* **GOAL OF THE EXERCISE**
What lines in the records below include the word "lugar"? Return each one.

================================

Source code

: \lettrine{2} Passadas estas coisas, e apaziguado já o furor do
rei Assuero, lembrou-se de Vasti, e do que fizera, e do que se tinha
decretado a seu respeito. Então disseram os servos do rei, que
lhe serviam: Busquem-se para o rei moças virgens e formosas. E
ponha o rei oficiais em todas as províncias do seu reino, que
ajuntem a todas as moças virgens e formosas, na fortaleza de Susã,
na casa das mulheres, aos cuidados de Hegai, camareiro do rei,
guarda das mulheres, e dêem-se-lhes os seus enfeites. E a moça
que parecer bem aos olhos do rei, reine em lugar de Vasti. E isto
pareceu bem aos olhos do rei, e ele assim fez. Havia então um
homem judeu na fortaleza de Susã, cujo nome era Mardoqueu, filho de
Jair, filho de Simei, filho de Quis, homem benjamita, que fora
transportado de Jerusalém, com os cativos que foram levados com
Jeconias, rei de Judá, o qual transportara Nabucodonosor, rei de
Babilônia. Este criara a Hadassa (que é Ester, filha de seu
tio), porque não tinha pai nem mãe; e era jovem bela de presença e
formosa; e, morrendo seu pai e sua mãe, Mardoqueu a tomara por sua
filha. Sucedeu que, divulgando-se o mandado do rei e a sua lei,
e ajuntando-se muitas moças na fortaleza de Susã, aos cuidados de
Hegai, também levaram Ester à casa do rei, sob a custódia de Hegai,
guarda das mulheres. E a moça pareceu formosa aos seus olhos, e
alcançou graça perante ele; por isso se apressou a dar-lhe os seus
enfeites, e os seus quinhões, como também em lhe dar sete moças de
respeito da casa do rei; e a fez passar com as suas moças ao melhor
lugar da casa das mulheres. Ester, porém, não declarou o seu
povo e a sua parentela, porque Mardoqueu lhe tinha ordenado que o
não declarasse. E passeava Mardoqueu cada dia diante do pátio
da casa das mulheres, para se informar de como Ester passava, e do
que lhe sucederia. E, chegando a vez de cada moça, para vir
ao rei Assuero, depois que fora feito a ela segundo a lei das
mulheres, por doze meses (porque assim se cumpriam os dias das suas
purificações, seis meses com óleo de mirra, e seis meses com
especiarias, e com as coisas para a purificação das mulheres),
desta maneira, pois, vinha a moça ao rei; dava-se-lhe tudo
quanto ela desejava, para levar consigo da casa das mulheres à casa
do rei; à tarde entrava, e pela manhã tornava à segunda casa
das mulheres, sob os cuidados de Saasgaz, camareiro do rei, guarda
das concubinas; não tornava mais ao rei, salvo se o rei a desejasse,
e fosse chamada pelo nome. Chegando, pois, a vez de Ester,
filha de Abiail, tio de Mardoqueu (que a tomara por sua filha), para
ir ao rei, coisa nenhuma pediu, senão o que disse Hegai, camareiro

================================

* **COMPLETED EXERCISE**
que parecer bem aos olhos do rei, reine em lugar de Vasti. E isto
lugar da casa das mulheres. Ester, porém, não declarou o seu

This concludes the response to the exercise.